Ansivers. 1. Denial. 2. Payment. 8. That the defendant delivered to the plaintiff twenty-five hundred dollars of the bills of the Citizens’ Bank of Gosport, which were of the value of twenty-five hundred dollars, which were current, and receivable at par, as money, in all commercial transactions, and were received by the plaintiff in full, etc. 4. Similar to the third, and in addition, that the plaintiff paid said bills to, etc., and received a valuable consideration therefor; that said persons, etc., afterward brought said bills to the defendant, who received the same, and gave in exchange current funds in full; and that said plaintiff has not suffered any injury, etc.
*302Reply. 1. Denial. 2. To third and fourth paragraphs, admits the delivery of the notes on the Citizens'' Bank, but avers that said bank was not organized, etc., but was in violation of the laws and constitution of Indiana; and the notes, etc., were issued in violation, etc., but were in the form and similitude of bank notes, and were intended to be used, etc., as bank notes; that they had no legal value, but were unconstitutional and void, and said payment was, therefore, not valid, etc.
A copy of one of said notes is appended to the reply.
Demurrer to.the reply overruled, which presents the only point made in the briefs of counsel.
It is urged that this case falls within that of Dakin v. Anderson, at the May term, 1862, and should be governed by the same rule of decision.

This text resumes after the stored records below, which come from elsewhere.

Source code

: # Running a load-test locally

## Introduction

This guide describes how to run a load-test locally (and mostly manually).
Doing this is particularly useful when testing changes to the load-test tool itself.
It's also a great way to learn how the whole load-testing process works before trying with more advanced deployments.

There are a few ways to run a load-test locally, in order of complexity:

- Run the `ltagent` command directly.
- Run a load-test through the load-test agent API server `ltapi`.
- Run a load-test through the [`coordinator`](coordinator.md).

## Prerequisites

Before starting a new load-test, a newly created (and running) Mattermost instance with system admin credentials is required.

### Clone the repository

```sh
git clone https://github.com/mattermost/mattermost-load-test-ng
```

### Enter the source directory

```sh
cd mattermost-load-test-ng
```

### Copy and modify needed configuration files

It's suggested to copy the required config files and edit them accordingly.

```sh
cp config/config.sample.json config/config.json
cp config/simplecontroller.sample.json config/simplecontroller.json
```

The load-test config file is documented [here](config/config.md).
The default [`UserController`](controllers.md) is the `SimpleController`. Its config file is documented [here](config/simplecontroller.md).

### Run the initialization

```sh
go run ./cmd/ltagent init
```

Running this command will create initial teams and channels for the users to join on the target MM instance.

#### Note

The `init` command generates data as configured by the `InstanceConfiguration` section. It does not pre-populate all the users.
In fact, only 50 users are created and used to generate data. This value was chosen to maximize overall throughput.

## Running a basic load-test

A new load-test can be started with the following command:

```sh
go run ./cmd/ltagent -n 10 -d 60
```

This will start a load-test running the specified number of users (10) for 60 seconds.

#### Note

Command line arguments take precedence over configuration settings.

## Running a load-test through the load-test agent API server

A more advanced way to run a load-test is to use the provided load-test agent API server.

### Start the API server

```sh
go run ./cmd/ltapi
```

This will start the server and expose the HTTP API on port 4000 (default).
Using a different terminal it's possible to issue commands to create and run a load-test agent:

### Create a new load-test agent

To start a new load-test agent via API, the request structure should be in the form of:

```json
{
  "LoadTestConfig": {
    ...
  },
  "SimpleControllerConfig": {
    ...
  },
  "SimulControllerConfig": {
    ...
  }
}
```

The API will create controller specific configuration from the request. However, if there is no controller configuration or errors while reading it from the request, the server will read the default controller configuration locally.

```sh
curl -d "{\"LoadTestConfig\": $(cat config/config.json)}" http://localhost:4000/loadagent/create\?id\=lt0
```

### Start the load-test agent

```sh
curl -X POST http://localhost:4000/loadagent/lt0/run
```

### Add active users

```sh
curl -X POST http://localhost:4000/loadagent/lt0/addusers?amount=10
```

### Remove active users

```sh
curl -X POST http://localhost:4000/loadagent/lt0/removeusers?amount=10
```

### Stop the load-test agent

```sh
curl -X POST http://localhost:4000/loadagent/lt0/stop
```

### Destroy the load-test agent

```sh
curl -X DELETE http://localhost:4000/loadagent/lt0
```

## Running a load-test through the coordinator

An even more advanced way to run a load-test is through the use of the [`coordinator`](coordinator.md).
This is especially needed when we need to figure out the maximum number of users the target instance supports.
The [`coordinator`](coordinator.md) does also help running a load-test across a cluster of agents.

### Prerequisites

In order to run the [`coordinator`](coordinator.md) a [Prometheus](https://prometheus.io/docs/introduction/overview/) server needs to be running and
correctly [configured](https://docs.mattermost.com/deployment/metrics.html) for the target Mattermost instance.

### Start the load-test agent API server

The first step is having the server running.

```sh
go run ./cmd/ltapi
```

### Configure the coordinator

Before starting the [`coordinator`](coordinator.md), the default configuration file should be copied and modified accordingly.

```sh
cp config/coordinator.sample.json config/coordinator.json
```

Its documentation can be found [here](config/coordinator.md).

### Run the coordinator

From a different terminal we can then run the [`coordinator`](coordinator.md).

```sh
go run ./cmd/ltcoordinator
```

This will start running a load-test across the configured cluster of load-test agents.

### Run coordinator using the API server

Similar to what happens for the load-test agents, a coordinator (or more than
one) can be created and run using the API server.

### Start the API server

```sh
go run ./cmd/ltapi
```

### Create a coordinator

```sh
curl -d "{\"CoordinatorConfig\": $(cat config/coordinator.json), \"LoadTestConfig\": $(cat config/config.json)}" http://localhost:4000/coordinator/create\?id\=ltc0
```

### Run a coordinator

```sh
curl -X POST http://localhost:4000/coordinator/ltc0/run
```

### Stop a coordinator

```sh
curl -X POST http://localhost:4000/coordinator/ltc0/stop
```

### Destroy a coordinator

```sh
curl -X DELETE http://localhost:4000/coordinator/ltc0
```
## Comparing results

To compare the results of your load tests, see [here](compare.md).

In its inception, that suit was similar to this, in this, that it was instituted for goods sold, regardless of the kind of paper received for, or upon, the same. But the pleadings, subsequent to - the complaint, showed a different state of facts, and facts upon which it was made to turn here, viz., that the action of the plaintiffs had been such as to preclude or estop them from maintaining said suit.
It was averred, that the defendants, in that case, acted in the premises upon the suggestion or procurement of the plaintiffs. Here, there is no such allegation; but the question arises, Whether the acts of the plaintiff, in paying out said paper, subsequent to the reception of such illegal paper, as averred in the answer, and not denied by the reply, and the acts of the defendant, in receiving or redeeming the same, can be considered as operative to discharge any liability said defendant might have incurred to the plaintiff' by the transaction ?
The reply, having thus failed to take direct issue upon the facts averred in the answer, we think, failed also to set up any other facts which were sufficiently responsive to that *303answer. It may be true, as set forth in said reply, that the paper received by the plaintiff, on account of said sale, was illegal, and its reception did not amount to a discharge of the claim; but the further facts pleaded in the answer, and not responded to, it appears to us, were a sufficient answer to the demand. When it was shown that the paper passed out of the hands of the plaintiff, at its full face, the only reason that could exist, why he was in a position to suffer damage by its original reception, would be upon the principle that he might be liable to those to whom he passed it. It is not necessary for us to decide, whether the plaintiff could maintain his action, because of the possibility of being, at some future period, made to suffer in consequence of this liability, for, in our opinion, either of two reasons may be given, on the state of facts pleaded, clearly demonstrating, that such liability can not arise in the future, in this case. First. The defendant put the paper in circulation by passing it to plaintiff, who passed it to others, and they back to the defendant, for current funds. It may be said, then, that this payment of current funds was so much money expended by the defendant for the use of the plaintiff, in taking up the paper upon which the said liability might arise. Second. The paper having returned into the hands of the person (the defendant) who first put it in circulation, Courts would not favor a multitude of suits, by which it would be returned, or the liability traced, through the plaintiff, to ultimately rest upon the defendant, even if his redemption or reception of the same did not operate as an extinguishment of such possible liability, a question we need not decide.
There was error, therefore, in overruling the demurrer to the reply, which was, as the evidence shows, to the injury of the defendant.
Per Curiam.The judgment is reversed, with costs, and the cause remanded for further proceedings.
J. E. McDonald and A. L. Boache, for the appellant. Thomas A. Hendricks and Samuel H. Buskirk, for the appellee.